Isabel Ordaz Madrid, 7 de Septiembre, 2014

A mi hermana Sagrario,

tan igual y tan complementaria

Adagio

LA MALARIA

La inteligencia consiste no solo en el conocimiento sino también en la destreza de aplicar los conocimientos a la práctica.

Aristóteles

Cuando se estudian los modelos de comunicación se incide mucho en la importancia del emisor y el receptor. Todo es muy teórico hasta que la práctica evidencia la utilidad de cualquier premisa. Lo demostró la Unesco cuando, en los años sesenta, planificó todo un programa de erradicación de la Malaria, que incluía acciones en los lugares donde esta enfermedad triunfaba.

Todos estos programas son caros y llevan mucho esfuerzo y tiempo.

Su planificación es complicada, lleva consigo muchas tareas para prever las necesidades: aprender lenguas africanas locales, llevar todo un equipo de gente y materiales al punto del evento, lugares de acceso difícil que no suelen tener medios para las necesidades exigidas, como la electricidad. Tienen que realizar convocatorias, cuya difusión suele ser boca a boca, que precisan de emisarios que deben presenciarse en el lugar e intentar conectar con las fuerzas vivas del lugar, que normalmente no son muy vivas. Todo esto, con bastante antelación al acontecimiento en cuestión.
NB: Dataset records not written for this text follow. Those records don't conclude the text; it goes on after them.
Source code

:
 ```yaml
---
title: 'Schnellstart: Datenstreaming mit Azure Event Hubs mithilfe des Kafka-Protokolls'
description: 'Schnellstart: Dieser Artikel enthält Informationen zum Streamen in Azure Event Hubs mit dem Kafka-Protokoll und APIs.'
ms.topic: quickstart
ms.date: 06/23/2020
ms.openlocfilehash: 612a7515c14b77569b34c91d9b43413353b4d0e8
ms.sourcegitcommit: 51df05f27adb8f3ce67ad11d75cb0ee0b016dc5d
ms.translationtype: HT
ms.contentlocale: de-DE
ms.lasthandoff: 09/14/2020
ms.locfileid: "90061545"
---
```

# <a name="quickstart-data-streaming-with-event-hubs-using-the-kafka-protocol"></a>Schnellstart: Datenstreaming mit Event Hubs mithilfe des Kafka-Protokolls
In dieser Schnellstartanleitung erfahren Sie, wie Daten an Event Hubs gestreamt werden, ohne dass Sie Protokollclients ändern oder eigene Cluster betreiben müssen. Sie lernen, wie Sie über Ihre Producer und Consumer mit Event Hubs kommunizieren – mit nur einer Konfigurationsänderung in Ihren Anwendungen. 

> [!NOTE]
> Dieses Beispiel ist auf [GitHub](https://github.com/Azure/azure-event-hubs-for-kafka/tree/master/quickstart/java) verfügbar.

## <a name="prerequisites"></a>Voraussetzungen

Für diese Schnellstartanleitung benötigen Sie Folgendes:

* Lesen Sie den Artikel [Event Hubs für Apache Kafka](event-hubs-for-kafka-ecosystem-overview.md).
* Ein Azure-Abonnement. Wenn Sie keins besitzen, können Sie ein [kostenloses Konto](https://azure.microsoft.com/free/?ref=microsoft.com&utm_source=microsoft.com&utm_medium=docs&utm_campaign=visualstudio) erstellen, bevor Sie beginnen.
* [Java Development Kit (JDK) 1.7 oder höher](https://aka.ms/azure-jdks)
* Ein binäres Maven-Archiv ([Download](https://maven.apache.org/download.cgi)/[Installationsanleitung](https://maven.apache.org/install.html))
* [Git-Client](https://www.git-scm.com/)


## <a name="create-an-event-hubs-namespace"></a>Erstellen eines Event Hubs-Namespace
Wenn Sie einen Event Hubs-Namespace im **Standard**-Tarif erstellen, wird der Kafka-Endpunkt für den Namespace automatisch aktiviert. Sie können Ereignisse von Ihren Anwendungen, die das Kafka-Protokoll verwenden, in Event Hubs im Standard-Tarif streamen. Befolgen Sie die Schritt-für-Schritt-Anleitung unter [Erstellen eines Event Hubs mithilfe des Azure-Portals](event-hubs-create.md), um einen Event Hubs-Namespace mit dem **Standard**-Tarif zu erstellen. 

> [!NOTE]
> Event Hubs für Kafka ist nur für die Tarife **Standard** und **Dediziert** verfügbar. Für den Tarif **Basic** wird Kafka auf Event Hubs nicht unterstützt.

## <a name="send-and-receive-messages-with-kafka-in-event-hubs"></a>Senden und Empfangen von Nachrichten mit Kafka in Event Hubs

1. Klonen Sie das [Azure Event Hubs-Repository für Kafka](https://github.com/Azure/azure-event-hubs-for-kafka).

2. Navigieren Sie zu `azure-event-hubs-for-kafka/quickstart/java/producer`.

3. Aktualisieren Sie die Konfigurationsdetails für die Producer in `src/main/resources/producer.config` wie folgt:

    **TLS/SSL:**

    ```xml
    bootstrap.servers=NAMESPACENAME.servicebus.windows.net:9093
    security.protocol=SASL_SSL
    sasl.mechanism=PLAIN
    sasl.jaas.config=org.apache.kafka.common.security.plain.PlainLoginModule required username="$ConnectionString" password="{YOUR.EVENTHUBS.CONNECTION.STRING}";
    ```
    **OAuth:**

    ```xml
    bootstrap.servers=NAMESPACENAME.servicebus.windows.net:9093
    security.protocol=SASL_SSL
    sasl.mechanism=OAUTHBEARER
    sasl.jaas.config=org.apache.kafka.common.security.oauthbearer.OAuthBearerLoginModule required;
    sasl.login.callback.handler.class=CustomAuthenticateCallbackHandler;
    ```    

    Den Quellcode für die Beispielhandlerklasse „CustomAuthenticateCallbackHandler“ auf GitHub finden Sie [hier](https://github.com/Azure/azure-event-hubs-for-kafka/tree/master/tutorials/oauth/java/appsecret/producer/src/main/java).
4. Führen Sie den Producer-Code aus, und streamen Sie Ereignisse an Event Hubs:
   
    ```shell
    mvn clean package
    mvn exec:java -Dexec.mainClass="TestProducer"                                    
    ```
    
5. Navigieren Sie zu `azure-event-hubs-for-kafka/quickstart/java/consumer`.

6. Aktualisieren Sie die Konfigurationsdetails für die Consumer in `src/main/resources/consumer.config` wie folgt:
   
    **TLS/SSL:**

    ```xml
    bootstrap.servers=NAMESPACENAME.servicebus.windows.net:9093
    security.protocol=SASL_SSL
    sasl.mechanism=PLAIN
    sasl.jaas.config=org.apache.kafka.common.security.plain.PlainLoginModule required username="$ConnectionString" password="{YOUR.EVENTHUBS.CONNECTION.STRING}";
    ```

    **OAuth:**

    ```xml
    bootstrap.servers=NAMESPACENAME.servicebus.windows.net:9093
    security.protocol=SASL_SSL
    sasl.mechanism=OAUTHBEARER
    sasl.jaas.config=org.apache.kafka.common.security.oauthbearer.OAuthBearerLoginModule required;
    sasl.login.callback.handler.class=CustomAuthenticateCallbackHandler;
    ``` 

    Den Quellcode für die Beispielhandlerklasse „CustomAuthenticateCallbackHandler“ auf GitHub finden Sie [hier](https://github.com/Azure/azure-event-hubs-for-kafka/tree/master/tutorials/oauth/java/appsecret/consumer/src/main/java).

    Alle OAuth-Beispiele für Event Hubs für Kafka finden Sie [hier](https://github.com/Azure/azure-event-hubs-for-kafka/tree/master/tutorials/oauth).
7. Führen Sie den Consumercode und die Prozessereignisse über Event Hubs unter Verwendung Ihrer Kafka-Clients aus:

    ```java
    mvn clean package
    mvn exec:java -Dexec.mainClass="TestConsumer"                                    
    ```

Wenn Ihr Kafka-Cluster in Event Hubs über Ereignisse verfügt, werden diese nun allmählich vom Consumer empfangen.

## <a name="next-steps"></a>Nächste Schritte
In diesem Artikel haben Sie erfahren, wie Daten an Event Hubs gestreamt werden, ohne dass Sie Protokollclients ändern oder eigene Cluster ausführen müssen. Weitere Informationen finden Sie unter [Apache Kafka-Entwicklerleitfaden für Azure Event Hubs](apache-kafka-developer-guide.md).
Por supuesto, parto de la base de que un plan de erradicación de la Malaria ha pasado ya por todos los estamentos burocráticos establecidos, en los que, para su ejecución, deben ser aprobados unos presupuestos minuciosamente justificados, la elección de un equipo humano apropiado y con los especialistas adecuados. Además, hay que calcular los diferentes periodos y fases en que se realizarán los trabajos, valorando fondo y forma, tras un análisis que establezca las fortalezas y debilidades a tener en cuenta.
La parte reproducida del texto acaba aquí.